Although O’Connor revealed that clients had expressed concerns about the recent bailout, he added that the Irish government had vowed to keep taxes on funds at current levels. Regulations governing the custody and segregation of assets should also mean that assets held in Irish funds are safe and that the cost of service provision will not rise.
Despite Europe being the principal focus of the summit, attention also turned to emerging markets. Many in the investment industry believe places such as China, India and Latin America are the future both for sourcing capital and for finding investment opportunities. The consensus is that Cayman remains the most popular domicile for funds aimed at investors in emerging markets, although getting into the market is not as simple as just picking the right jurisdiction.
The next year is certain to be busy for funds lawyers and their clients, no matter what the type of investment or the jurisdiction in which they are based. The detail of the AIFM directive and the changes to Ucits, which kick in in July, will occupy everyone’s minds for some time to come.
Richard Saunders, chief executive, Investment Management Association: “The AIFM directive is the most extraordinary story of political mismanagement.”

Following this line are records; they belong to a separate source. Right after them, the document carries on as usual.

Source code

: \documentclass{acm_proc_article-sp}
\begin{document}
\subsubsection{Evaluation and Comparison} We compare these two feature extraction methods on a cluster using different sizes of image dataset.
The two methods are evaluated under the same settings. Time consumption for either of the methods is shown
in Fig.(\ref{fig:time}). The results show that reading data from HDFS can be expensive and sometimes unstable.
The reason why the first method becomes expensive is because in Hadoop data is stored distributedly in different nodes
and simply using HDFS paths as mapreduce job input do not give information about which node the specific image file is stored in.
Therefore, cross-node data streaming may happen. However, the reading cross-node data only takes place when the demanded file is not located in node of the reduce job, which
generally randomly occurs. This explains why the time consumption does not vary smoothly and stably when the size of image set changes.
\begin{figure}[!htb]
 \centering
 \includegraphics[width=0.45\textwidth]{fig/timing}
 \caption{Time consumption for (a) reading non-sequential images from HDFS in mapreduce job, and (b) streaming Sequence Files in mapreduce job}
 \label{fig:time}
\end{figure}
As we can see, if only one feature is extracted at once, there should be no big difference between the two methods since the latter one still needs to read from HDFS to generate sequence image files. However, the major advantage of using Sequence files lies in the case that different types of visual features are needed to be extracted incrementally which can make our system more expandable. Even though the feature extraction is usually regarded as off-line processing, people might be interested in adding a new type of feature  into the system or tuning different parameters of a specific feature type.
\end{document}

Ugo Bassi, head of asset management unit, directorate general internal market and services, European Commission: “We’re where we are and it’s better to talk about the future than the past.”
Jon May, general counsel, Marshall Wace: “The hedge fund sector has been nimble, not bureaucratic, but it’s been compliant.

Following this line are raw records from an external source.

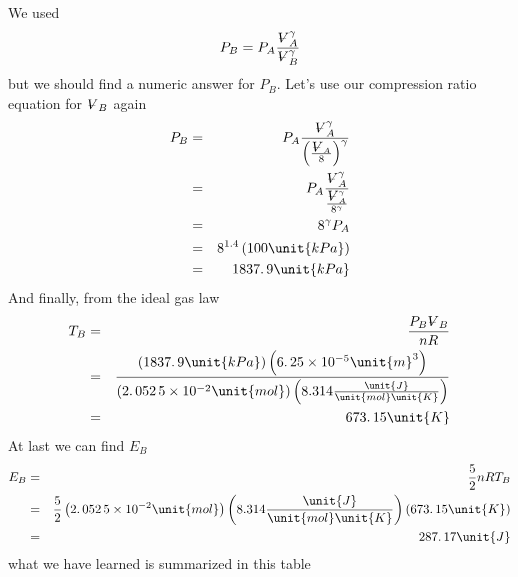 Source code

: \documentclass{article}
\begin{document}
We used 
\[
P_{B}=P_{A}\frac{%
\ooalign{\hfil$V$\hfil\cr\kern0.1em--\hfil\cr}%
_{A}^{\gamma }}{%
\ooalign{\hfil$V$\hfil\cr\kern0.1em--\hfil\cr}%
_{B}^{\gamma }} 
\]%
but we should find a numeric answer for $P_{B}.$ Let's use our compression
ratio equation for $%
\ooalign{\hfil$V$\hfil\cr\kern0.1em--\hfil\cr}%
_{B}$ again 
\begin{eqnarray*}
P_{B} &=&P_{A}\frac{%
\ooalign{\hfil$V$\hfil\cr\kern0.1em--\hfil\cr}%
_{A}^{\gamma }}{\left( \frac{%
\ooalign{\hfil$V$\hfil\cr\kern0.1em--\hfil\cr}%
_{A}}{8}\right) ^{\gamma }} \\
&=&P_{A}\frac{%
\ooalign{\hfil$V$\hfil\cr\kern0.1em--\hfil\cr}%
_{A}^{\gamma }}{\frac{%
\ooalign{\hfil$V$\hfil\cr\kern0.1em--\hfil\cr}%
_{A}^{\gamma }}{8^{\gamma }}} \\
&=&8^{\gamma }P_{A} \\
&=&8^{1.4}\left( 100\unit{kPa}\right) \\
&=&\allowbreak 1837.\,\allowbreak 9\unit{kPa}
\end{eqnarray*}%
And finally, from the ideal gas law 
\begin{eqnarray*}
T_{B} &=&\frac{P_{B}%
\ooalign{\hfil$V$\hfil\cr\kern0.1em--\hfil\cr}%
_{B}}{nR} \\
&=&\frac{\left( 1837.\,\allowbreak 9\unit{kPa}\right) \left( 6.\,25\times
10^{-5}\unit{m}^{3}\right) }{\left( 2.\,052\,5\times 10^{-2}\unit{mol}%
\right) \left( 8.314\frac{\unit{J}}{\unit{mol}\unit{K}}\right) } \\
&=&673.\,\allowbreak 15\unit{K}
\end{eqnarray*}%
At last we can find $E_{B}$%
\begin{eqnarray*}
E_{B} &=&\frac{5}{2}nRT_{B} \\
&=&\frac{5}{2}\left( \allowbreak 2.\,\allowbreak 052\,5\times 10^{-2}\unit{%
mol}\right) \left( 8.314\frac{\unit{J}}{\unit{mol}\unit{K}}\right) \left(
673.\,\allowbreak 15\unit{K}\right) \\
&=&\allowbreak 287.\,\allowbreak 17\unit{J}
\end{eqnarray*}%
what we have learned is summarized in this table
\end{document}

The directive’s going to reduce over time the entrepreneurial nature of hedge funds, and that’s going to be bad for investors.”
Stephen Crocombe, managing director product development and range management, BlackRock: “Alternatives will really become mainstream when you stop calling them alternatives.”
Chris Ashworth, general counsel, Knight Vinke: “Investors are stronger and more important in the relationship than they realised they were, and they’re now starting to exercise some
of that influence.”
Rhodri Mason, head of Ucits management, Man Group: “Five years hence we won’t be talking about Ucits versus Cayman, we’ll be talking about onshore versus offshore in the truest sense.”
Jasveer Singh, head of legal, Man Group: “Flexibility, flexibility, flexibility - that’s the priority for us.”